- **PROBLEM DESCRIPTION**
Transcribe every record in full, keeping it exactly the same.
===== EXERCISE INPUTS =====
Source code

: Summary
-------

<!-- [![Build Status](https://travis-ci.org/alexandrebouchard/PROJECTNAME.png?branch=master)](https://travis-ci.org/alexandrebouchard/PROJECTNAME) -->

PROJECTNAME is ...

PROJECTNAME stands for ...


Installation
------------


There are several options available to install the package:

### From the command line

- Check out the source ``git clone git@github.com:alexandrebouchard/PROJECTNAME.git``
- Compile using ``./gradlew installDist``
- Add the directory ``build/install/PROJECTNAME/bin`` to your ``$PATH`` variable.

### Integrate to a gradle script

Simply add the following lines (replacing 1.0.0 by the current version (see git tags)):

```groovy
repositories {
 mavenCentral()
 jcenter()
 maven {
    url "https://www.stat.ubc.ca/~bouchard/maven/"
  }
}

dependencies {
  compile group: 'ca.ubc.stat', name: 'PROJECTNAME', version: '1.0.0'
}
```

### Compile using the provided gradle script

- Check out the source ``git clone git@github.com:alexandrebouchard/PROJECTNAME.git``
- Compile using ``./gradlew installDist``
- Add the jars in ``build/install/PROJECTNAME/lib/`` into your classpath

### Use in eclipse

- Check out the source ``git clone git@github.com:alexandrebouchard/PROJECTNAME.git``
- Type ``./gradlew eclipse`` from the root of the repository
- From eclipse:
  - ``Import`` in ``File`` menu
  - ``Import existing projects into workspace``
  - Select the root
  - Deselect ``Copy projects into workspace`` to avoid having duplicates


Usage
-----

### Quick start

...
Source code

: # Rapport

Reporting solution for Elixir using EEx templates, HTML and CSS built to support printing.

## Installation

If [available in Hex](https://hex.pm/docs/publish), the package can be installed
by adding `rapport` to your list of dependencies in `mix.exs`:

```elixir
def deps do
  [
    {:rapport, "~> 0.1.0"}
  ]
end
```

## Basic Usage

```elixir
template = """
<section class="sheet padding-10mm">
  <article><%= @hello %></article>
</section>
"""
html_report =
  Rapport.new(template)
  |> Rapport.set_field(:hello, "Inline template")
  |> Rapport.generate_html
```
=====
- **TASK RESPONSE**
Source code

: Summary
-------

<!-- [![Build Status](https://travis-ci.org/alexandrebouchard/PROJECTNAME.png?branch=master)](https://travis-ci.org/alexandrebouchard/PROJECTNAME) -->

PROJECTNAME is ...

PROJECTNAME stands for ...


Installation
------------


There are several options available to install the package:

### From the command line

- Check out the source ``git clone git@github.com:alexandrebouchard/PROJECTNAME.git``
- Compile using ``./gradlew installDist``
- Add the directory ``build/install/PROJECTNAME/bin`` to your ``$PATH`` variable.

### Integrate to a gradle script

Simply add the following lines (replacing 1.0.0 by the current version (see git tags)):

```groovy
repositories {
 mavenCentral()
 jcenter()
 maven {
    url "https://www.stat.ubc.ca/~bouchard/maven/"
  }
}

dependencies {
  compile group: 'ca.ubc.stat', name: 'PROJECTNAME', version: '1.0.0'
}
```

### Compile using the provided gradle script

- Check out the source ``git clone git@github.com:alexandrebouchard/PROJECTNAME.git``
- Compile using ``./gradlew installDist``
- Add the jars in ``build/install/PROJECTNAME/lib/`` into your classpath

### Use in eclipse

- Check out the source ``git clone git@github.com:alexandrebouchard/PROJECTNAME.git``
- Type ``./gradlew eclipse`` from the root of the repository
- From eclipse:
  - ``Import`` in ``File`` menu
  - ``Import existing projects into workspace``
  - Select the root
  - Deselect ``Copy projects into workspace`` to avoid having duplicates


Usage
-----

### Quick start

...
Source code

: # Rapport

Reporting solution for Elixir using EEx templates, HTML and CSS built to support printing.

## Installation

If [available in Hex](https://hex.pm/docs/publish), the package can be installed
by adding `rapport` to your list of dependencies in `mix.exs`:

```elixir
def deps do
  [
    {:rapport, "~> 0.1.0"}
  ]
end
```

## Basic Usage

```elixir
template = """
<section class="sheet padding-10mm">
  <article><%= @hello %></article>
</section>
"""
html_report =
  Rapport.new(template)
  |> Rapport.set_field(:hello, "Inline template")
  |> Rapport.generate_html
```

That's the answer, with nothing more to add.